I would definitely hit the button and become a huge Scandinavian strongman over 6’5 350 pound of Viking strength 
You sit alone in your shitty apartment, drinking shitty beer that you bought with money from your shitty job. You sigh. You have no drive. There’s nothing to push you forward. Your life is a mess and you know it.
The button sits before you. What would be the harm in pushing it? Maybe the new you would have something to live for. You look around your empty room, at the mediocre possessions you have. You squeeze the extra ring of fat around your stomach, lamenting that if only you lived closer to a gym then you could go more frequently.
Should you push the button? Your thoughts drift to your parents, but you tell yourself they’ll get over it.
In a swift movement, you push the button. There’s no time to feel regret or even to second guess your choice because a thought has wormed into your head. One word: grind.
In an instant every difficult task becomes doable. You have drive now. The urge to improve, to get better, to grind and work harder.
You stand, your body a ball of jitters and energy. You instinctively prepare yourself to head to the gym before going to work. But you don’t have a shitty job. You started a tech company a decade ago, now you’re head of Denmark’s biggest tech company. Because of course you are. You live for the grind.
Your apartment suddenly looks different around you. Larger. Cleaner. Scandinavian furniture replaces the cheap clutter piece by piece. Minimalist lighting glows softly against concrete walls. Through massive windows you see the skyline of Copenhagen stretching out beneath a cold grey morning sky.
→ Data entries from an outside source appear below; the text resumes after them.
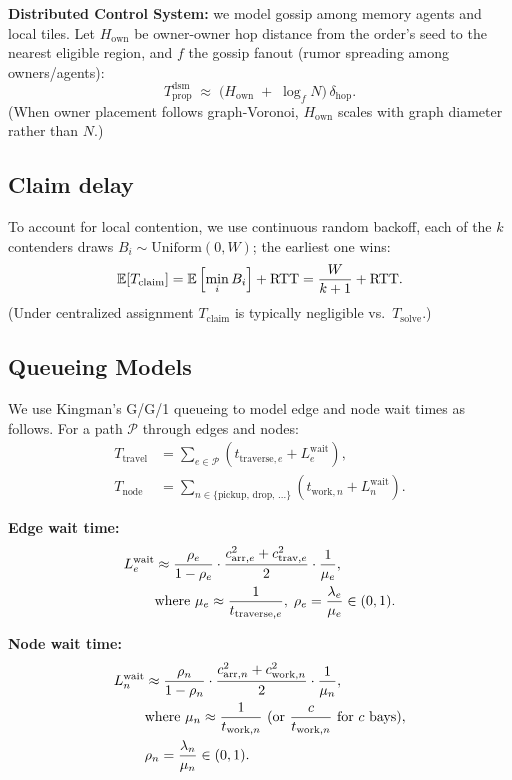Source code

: \noindent\textbf{Distributed Control System:} we model gossip among memory agents and local tiles. Let $H_{\text{own}}$ be owner-owner hop distance from the order's seed to the nearest eligible region, and $f$ the gossip fanout (rumor spreading among owners/agents):
\begin{equation}
  T_{\text{prop}}^{\text{dsm}}
  \;\approx\;
  \big(H_{\text{own}} \;+\; \log_f N\big)\,\delta_{\text{hop}}.
  \label{eq:dsm-prop}
\end{equation}
(When owner placement follows graph-Voronoi, $H_{\text{own}}$ scales with graph diameter rather than $N$.)

\subsection*{Claim delay}
To account for local contention, we use continuous random backoff, each of the $k$ contenders draws $B_i \sim \text{Uniform}(0,W)$; the earliest one wins:
\begin{equation}
  \E[T_{\text{claim}}] = \E\left[\min_i B_i\right] + \text{RTT} = \frac{W}{k+1} + \text{RTT}.
\end{equation}
(Under centralized assignment $T_{\text{claim}}$ is typically negligible vs.\ $T_{\text{solve}}$.)

\subsection*{Queueing Models}
We use Kingman's G/G/1 queueing to model edge and node wait times as follows.
For a path $\mathcal{P}$ through edges and nodes:
\begin{align}
  T_{\text{travel}} & = \sum_{e \in \mathcal{P}} \left( t_{\text{traverse},e} + L_{e}^{\text{wait}} \right),              \\
  T_{\text{node}}   & = \sum_{n \in \{\text{pickup, drop, ...}\}} \left( t_{\text{work},n} + L_{n}^{\text{wait}} \right).
\end{align}

\noindent\textbf{Edge wait time:}
\begin{align}
  L_{e}^{\text{wait}} & \approx \frac{\rho_e}{1-\rho_e} \cdot \frac{c_{\text{arr},e}^2 + c_{\text{trav},e}^2}{2} \cdot \frac{1}{\mu_e}, \notag \\
                      & \text{where } \mu_e \approx \frac{1}{t_{\text{traverse},e}}, \; \rho_e = \frac{\lambda_e}{\mu_e} \in (0,1).
\end{align}

\noindent\textbf{Node wait time:}
\begin{align}
  L_{n}^{\text{wait}} & \approx \frac{\rho_n}{1-\rho_n} \cdot \frac{c_{\text{arr},n}^2 + c_{\text{work},n}^2}{2} \cdot \frac{1}{\mu_n}, \notag                \\
                      & \text{where } \mu_n \approx \frac{1}{t_{\text{work},n}} \text{ (or } \frac{c}{t_{\text{work},n}} \text{ for } c \text{ bays)}, \notag \\
                      & \rho_n = \frac{\lambda_n}{\mu_n} \in (0,1).
\end{align}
Your body begins to change. Your pulse quickens and heat floods your body.
Your posture straightens violently with a series of pops running up your spine. Your chest expands outward as dense muscle thickens beneath your skin. The softness around your stomach tightens immediately, fat burning away as hard mass forms underneath.
Your shoulders broaden and widen. The fabric of your shirt tightens across swelling pecs and growing deltoids. Muscle surges down your arms in thick waves, veins beginning to rise beneath the skin. Your forearms grow heavy and powerful, hands widening against the expensive fabric of your sweatpants.
Grind. The word echoes again. It’s becoming a mantra.
Your thighs tense painfully. Muscle packs onto your legs with frightening density, stretching the fabric around your quads. Your calves thicken. Your stance widens naturally to support the increasing weight of your body.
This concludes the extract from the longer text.